- Material provided -
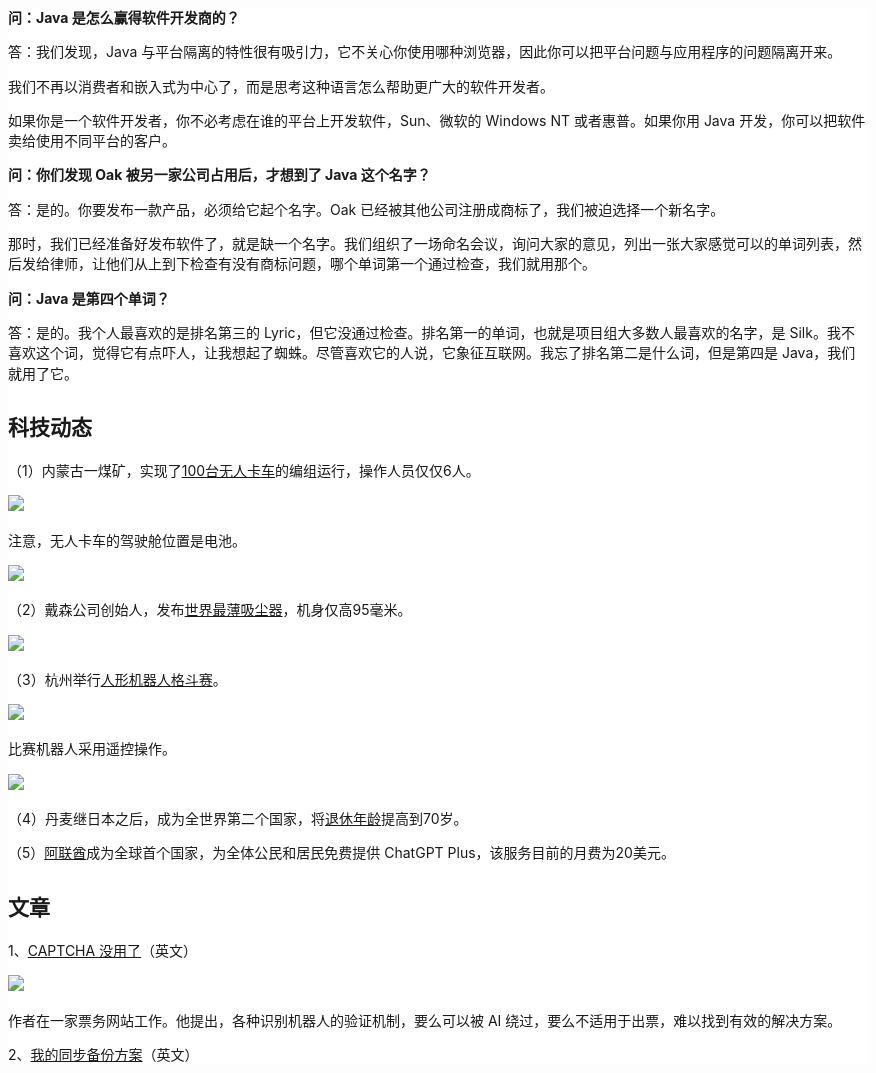 **问：Java 是怎么赢得软件开发商的？**

答：我们发现，Java 与平台隔离的特性很有吸引力，它不关心你使用哪种浏览器，因此你可以把平台问题与应用程序的问题隔离开来。

我们不再以消费者和嵌入式为中心了，而是思考这种语言怎么帮助更广大的软件开发者。

如果你是一个软件开发者，你不必考虑在谁的平台上开发软件，Sun、微软的 Windows NT 或者惠普。如果你用 Java 开发，你可以把软件卖给使用不同平台的客户。

**问：你们发现 Oak 被另一家公司占用后，才想到了 Java 这个名字？**

答：是的。你要发布一款产品，必须给它起个名字。Oak 已经被其他公司注册成商标了，我们被迫选择一个新名字。

那时，我们已经准备好发布软件了，就是缺一个名字。我们组织了一场命名会议，询问大家的意见，列出一张大家感觉可以的单词列表，然后发给律师，让他们从上到下检查有没有商标问题，哪个单词第一个通过检查，我们就用那个。

**问：Java 是第四个单词？**

答：是的。我个人最喜欢的是排名第三的 Lyric，但它没通过检查。排名第一的单词，也就是项目组大多数人最喜欢的名字，是 Silk。我不喜欢这个词，觉得它有点吓人，让我想起了蜘蛛。尽管喜欢它的人说，它象征互联网。我忘了排名第二是什么词，但是第四是 Java，我们就用了它。

## 科技动态

（1）内蒙古一煤矿，实现了[100台无人卡车](https://news.qq.com/rain/a/20250523A03FOF00)的编组运行，操作人员仅仅6人。

![](https://cdn.beekka.com/blogimg/asset/202505/bg2025052510.webp)

注意，无人卡车的驾驶舱位置是电池。

![](https://cdn.beekka.com/blogimg/asset/202505/bg2025052511.webp)

（2）戴森公司创始人，发布[世界最薄吸尘器](https://news.qq.com/rain/a/20250522A03Q5A00)，机身仅高95毫米。

![](https://cdn.beekka.com/blogimg/asset/202505/bg2025052505.webp)

（3）杭州举行[人形机器人格斗赛](https://news.qq.com/rain/a/20250526A00IGB00)。

![](https://cdn.beekka.com/blogimg/asset/202505/bg2025052631.webp)

比赛机器人采用遥控操作。

![](https://cdn.beekka.com/blogimg/asset/202505/bg2025052632.webp)

（4）丹麦继日本之后，成为全世界第二个国家，将[退休年龄](https://www.telegraph.co.uk/world-news/2025/05/23/denmark-raise-retirement-age-70/)提高到70岁。

（5）[阿联酋](https://finance.sina.cn/7x24/2025-05-27/detail-inexywaf1592004.d.html)成为全球首个国家，为全体公民和居民免费提供 ChatGPT Plus，该服务目前的月费为20美元。

## 文章

1、[CAPTCHA 没用了](https://behind.pretix.eu/2025/05/23/captchas-are-over/)（英文）

![](https://cdn.beekka.com/blogimg/asset/202505/bg2025052518.webp)

作者在一家票务网站工作。他提出，各种识别机器人的验证机制，要么可以被 AI 绕过，要么不适用于出票，难以找到有效的解决方案。

2、[我的同步备份方案](https://www.xda-developers.com/replaced-google-drive-backups-syncthing-backblaze-truenas/)（英文）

- To do -
Please set down each entry word for word, without its images.

- Task result -
 **问：Java 是怎么赢得软件开发商的？**

答：我们发现，Java 与平台隔离的特性很有吸引力，它不关心你使用哪种浏览器，因此你可以把平台问题与应用程序的问题隔离开来。

我们不再以消费者和嵌入式为中心了，而是思考这种语言怎么帮助更广大的软件开发者。

如果你是一个软件开发者，你不必考虑在谁的平台上开发软件，Sun、微软的 Windows NT 或者惠普。如果你用 Java 开发，你可以把软件卖给使用不同平台的客户。

**问：你们发现 Oak 被另一家公司占用后，才想到了 Java 这个名字？**

答：是的。你要发布一款产品，必须给它起个名字。Oak 已经被其他公司注册成商标了，我们被迫选择一个新名字。

那时，我们已经准备好发布软件了，就是缺一个名字。我们组织了一场命名会议，询问大家的意见，列出一张大家感觉可以的单词列表，然后发给律师，让他们从上到下检查有没有商标问题，哪个单词第一个通过检查，我们就用那个。

**问：Java 是第四个单词？**

答：是的。我个人最喜欢的是排名第三的 Lyric，但它没通过检查。排名第一的单词，也就是项目组大多数人最喜欢的名字，是 Silk。我不喜欢这个词，觉得它有点吓人，让我想起了蜘蛛。尽管喜欢它的人说，它象征互联网。我忘了排名第二是什么词，但是第四是 Java，我们就用了它。

## 科技动态

（1）内蒙古一煤矿，实现了[100台无人卡车](https://news.qq.com/rain/a/20250523A03FOF00)的编组运行，操作人员仅仅6人。

![](https://cdn.beekka.com/blogimg/asset/202505/bg2025052510.webp)

注意，无人卡车的驾驶舱位置是电池。

![](https://cdn.beekka.com/blogimg/asset/202505/bg2025052511.webp)

（2）戴森公司创始人，发布[世界最薄吸尘器](https://news.qq.com/rain/a/20250522A03Q5A00)，机身仅高95毫米。

![](https://cdn.beekka.com/blogimg/asset/202505/bg2025052505.webp)

（3）杭州举行[人形机器人格斗赛](https://news.qq.com/rain/a/20250526A00IGB00)。

![](https://cdn.beekka.com/blogimg/asset/202505/bg2025052631.webp)

比赛机器人采用遥控操作。

![](https://cdn.beekka.com/blogimg/asset/202505/bg2025052632.webp)

（4）丹麦继日本之后，成为全世界第二个国家，将[退休年龄](https://www.telegraph.co.uk/world-news/2025/05/23/denmark-raise-retirement-age-70/)提高到70岁。

（5）[阿联酋](https://finance.sina.cn/7x24/2025-05-27/detail-inexywaf1592004.d.html)成为全球首个国家，为全体公民和居民免费提供 ChatGPT Plus，该服务目前的月费为20美元。

## 文章

1、[CAPTCHA 没用了](https://behind.pretix.eu/2025/05/23/captchas-are-over/)（英文）

![](https://cdn.beekka.com/blogimg/asset/202505/bg2025052518.webp)

作者在一家票务网站工作。他提出，各种识别机器人的验证机制，要么可以被 AI 绕过，要么不适用于出票，难以找到有效的解决方案。

2、[我的同步备份方案](https://www.xda-developers.com/replaced-google-drive-backups-syncthing-backblaze-truenas/)（英文）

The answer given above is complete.